Half Year Report to Shareholders for the half year ended 31 December 2010.

(6 pages)

Message from the Chairman and Managing Director

Origin has been through a period of substantial capital investment, expanding our oil and gas production and power generation capacity and it is pleasing to see this reflected in a strong increase in Underlying EBITDA and cash flow.

For the first six months of the 2011 financial year, Origin’s Underlying EBITDA was up 16 per cent to $818 million on the prior corresponding period. Importantly, Underlying EBITDA before exploration expenses was $915 million, up 26 per cent and Group operating cash flow after tax of $794 million was up 87 per cent.

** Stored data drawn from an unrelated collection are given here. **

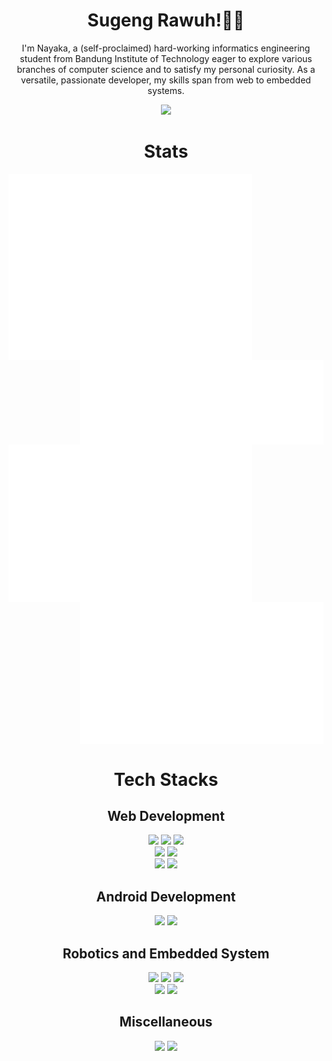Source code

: <div align=center>
  <h1>Sugeng Rawuh!👋🏻</h1>
  <p>I'm Nayaka, a (self-proclaimed) hard-working informatics engineering student from Bandung Institute of Technology eager to explore various branches of computer science and to satisfy my personal curiosity. As a versatile, passionate developer, my skills span from web to embedded systems. </p>
  <a href="https://t.me/nykzn">
    <img src="https://img.shields.io/badge/Telegram-2CA5E0?style=for-the-badge&logo=telegram&logoColor=white" />
  </a>

<h1>Stats</h1>
  <img align="left" width="390" src="/github-metrics.svg?raw=true">
  <img align="right" width="390" src="/metrics.plugin.languages.svg?raw=true"/>
<br clear="both">
  <img align="left" width="390" src="/metrics.plugin.isocalendar.fullyear.svg?raw=true" />
  <img align="right" width="390" src="/metrics.plugin.leetcode.svg?raw=true">
  <br clear="both">
  
  <h1>Tech Stacks</h1>
  <h2>Web Development</h2>
    <img src="https://img.shields.io/badge/Svelte-white?style=for-the-badge&logo=svelte&logoColor=FF3E00" />
    <img src="https://img.shields.io/badge/React-20232A?style=for-the-badge&logo=react&logoColor=61DAFB" />
    <img src="https://img.shields.io/badge/Tailwind_CSS-38B2AC?style=for-the-badge&logo=tailwind-css&logoColor=white" />
    <br>
    <img src="https://img.shields.io/badge/JavaScript-323330?style=for-the-badge&logo=javascript&logoColor=F7DF1E" />
    <img src="https://img.shields.io/badge/Go-00ADD8?style=for-the-badge&logo=go&logoColor=white" />
    <br>
    <img src="https://img.shields.io/badge/MongoDB-4EA94B?style=for-the-badge&logo=mongodb&logoColor=white" />
    <img src="https://img.shields.io/badge/PostgreSQL-316192?style=for-the-badge&logo=postgresql&logoColor=white" />

  <h2>Android Development</h2>
    <img src="https://img.shields.io/badge/Kotlin-B125EA?style=for-the-badge&logo=kotlin&logoColor=white" />
    <img src="https://img.shields.io/badge/Android_Studio-3DDC84?style=for-the-badge&logo=android-studio&logoColor=white" />

  <h2>Robotics and Embedded System</h2>
    <img src="https://img.shields.io/badge/Arduino-00979D?style=for-the-badge&logo=Arduino&logoColor=white" />
    <img src="https://img.shields.io/badge/C%2B%2B-00599C?style=for-the-badge&logo=c%2B%2B&logoColor=white" />
    <img src="https://img.shields.io/badge/Python-FFD43B?style=for-the-badge&logo=python&logoColor=blue" />
    <br>
    <img src="https://img.shields.io/badge/ROS-22314E?style=for-the-badge&logo=ROS&logoColor=white" />
    <img src="https://img.shields.io/badge/OpenCV-27338e?style=for-the-badge&logo=OpenCV&logoColor=white" />

  <h2>Miscellaneous</h2>
    <img src="https://img.shields.io/badge/Docker-2CA5E0?style=for-the-badge&logo=docker&logoColor=white" />
    <img src="https://img.shields.io/badge/LaTeX-47A141?style=for-the-badge&logo=LaTeX&logoColor=white" />
    
</div>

Underlying Profit of $304 million was a decrease of 14 per cent on the prior corresponding period, primarily as a result of increased exploration expenses and a higher effective tax rate.

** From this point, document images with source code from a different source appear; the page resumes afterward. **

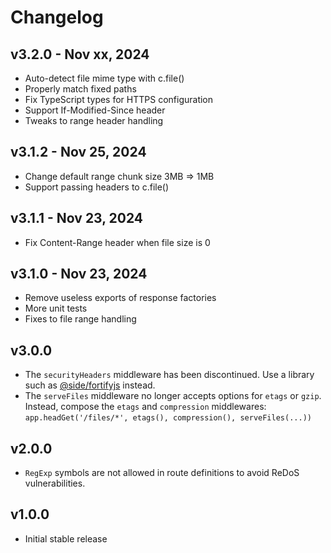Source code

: # Changelog

## v3.2.0 - Nov xx, 2024

- Auto-detect file mime type with c.file()
- Properly match fixed paths
- Fix TypeScript types for HTTPS configuration
- Support If-Modified-Since header
- Tweaks to range header handling

## v3.1.2 - Nov 25, 2024

- Change default range chunk size 3MB => 1MB
- Support passing headers to c.file()

## v3.1.1 - Nov 23, 2024

- Fix Content-Range header when file size is 0

## v3.1.0 - Nov 23, 2024

- Remove useless exports of response factories
- More unit tests
- Fixes to file range handling

## v3.0.0

- The `securityHeaders` middleware has been discontinued. Use a library such as
  [@side/fortifyjs](https://www.npmjs.com/package/@side/fortifyjs) instead.
- The `serveFiles` middleware no longer accepts options for `etags` or `gzip`.
  Instead, compose the `etags` and `compression` middlewares:
  `app.headGet('/files/*', etags(), compression(), serveFiles(...))`

## v2.0.0

- `RegExp` symbols are not allowed in route definitions to avoid ReDoS
  vulnerabilities.

## v1.0.0

- Initial stable release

At the time of announcing the $3.26 billion(1) transaction to acquire NSW energy assets in December 2010, Origin advised that it would be funded through new debt facilities, with the expectation that these facilities would be partly refinanced with a pro-rata equity offering. Origin is currently undertaking a pro-rata equity offering(2).

Looking forward, Origin is pursuing two major opportunities which will both have a transformational impact on the business. The NSW acquisitions have made Origin Australia’s largest energy retailer, servicing 4.6 million electricity, natural gas and LPG customer accounts, with one of the largest and most flexible generation portfolios. In addition Australia Pacific LNG continues to make significant progress and on 25 February 2011 signed a non-binding Heads of Agreement with Sinopec to become a foundation customer and equity participant in the project.

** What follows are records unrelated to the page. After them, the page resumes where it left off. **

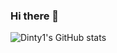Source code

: ### Hi there 👋

![Dinty1's GitHub stats](https://github-readme-stats.vercel.app/api?username=anuraghazra&hide=contribs,prs&theme=dark)
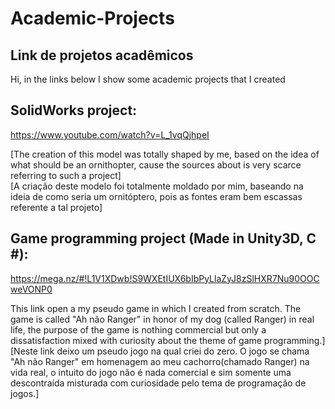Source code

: # <h1>Academic-Projects</h1>

<h2> Link de projetos acadêmicos </h2>

Hi, in the links below I show some academic projects that I created

<h2><b>SolidWorks project:</b></h2>

https://www.youtube.com/watch?v=L_1vqQjhpeI

[The creation of this model was totally shaped by me,
based on the idea of what should be an ornithopter, cause the sources about is very scarce referring to such a project]<br/>[A criação deste modelo foi totalmente moldado por mim, 
baseando na ideia de como seria um ornitóptero, pois as fontes eram bem escassas referente a tal projeto]


<h2><b>Game programming project (Made in Unity3D, C #):</b></h2>

https://mega.nz/#!L1V1XDwb!S9WXEtIUX6bIbPyLlaZyJ8zSlHXR7Nu90OOCweVONP0

This link open a my pseudo game in which I created from scratch.
The game is called "Ah não Ranger" in honor of my dog (called Ranger) in real life, the purpose of the game is nothing commercial
but only a dissatisfaction mixed with curiosity about the theme of game programming.]<br/>[Neste link deixo um pseudo jogo na qual criei do zero.
O jogo se chama "Ah não Ranger" em homenagem ao meu cachorro(chamado Ranger) na vida real, o intuito do jogo não é nada comercial
e sim somente uma descontraída misturada com curiosidade pelo tema de programação de jogos.]

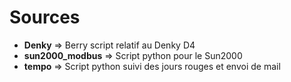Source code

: # Sources

- __Denky__ => Berry script relatif au Denky D4
- __sun2000_modbus__ => Script python pour le Sun2000
- __tempo__ => Script python suivi des jours rouges et envoi de mail
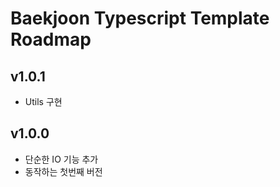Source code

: # Baekjoon Typescript Template Roadmap

## v1.0.1

* Utils 구현

## v1.0.0

* 단순한 IO 기능 추가
* 동작하는 첫번째 버전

The Board has declared a fully franked interim dividend of 25 cents per share, representing a dividend payout ratio of 73 per cent of Underlying earnings per share, to be paid to shareholders on 1 April 2011.


Based on prevailing market conditions and successful completion of Origin’s pro-rata equity offering, Origin expects an increase in full year Underlying Profit of around 15 per cent for the 2011 financial year when compared with the prior year.

This half year result demonstrates that Origin is in a strong position to meet growing energy needs both in Australia and overseas and to continue to deliver sustainable growth for shareholders.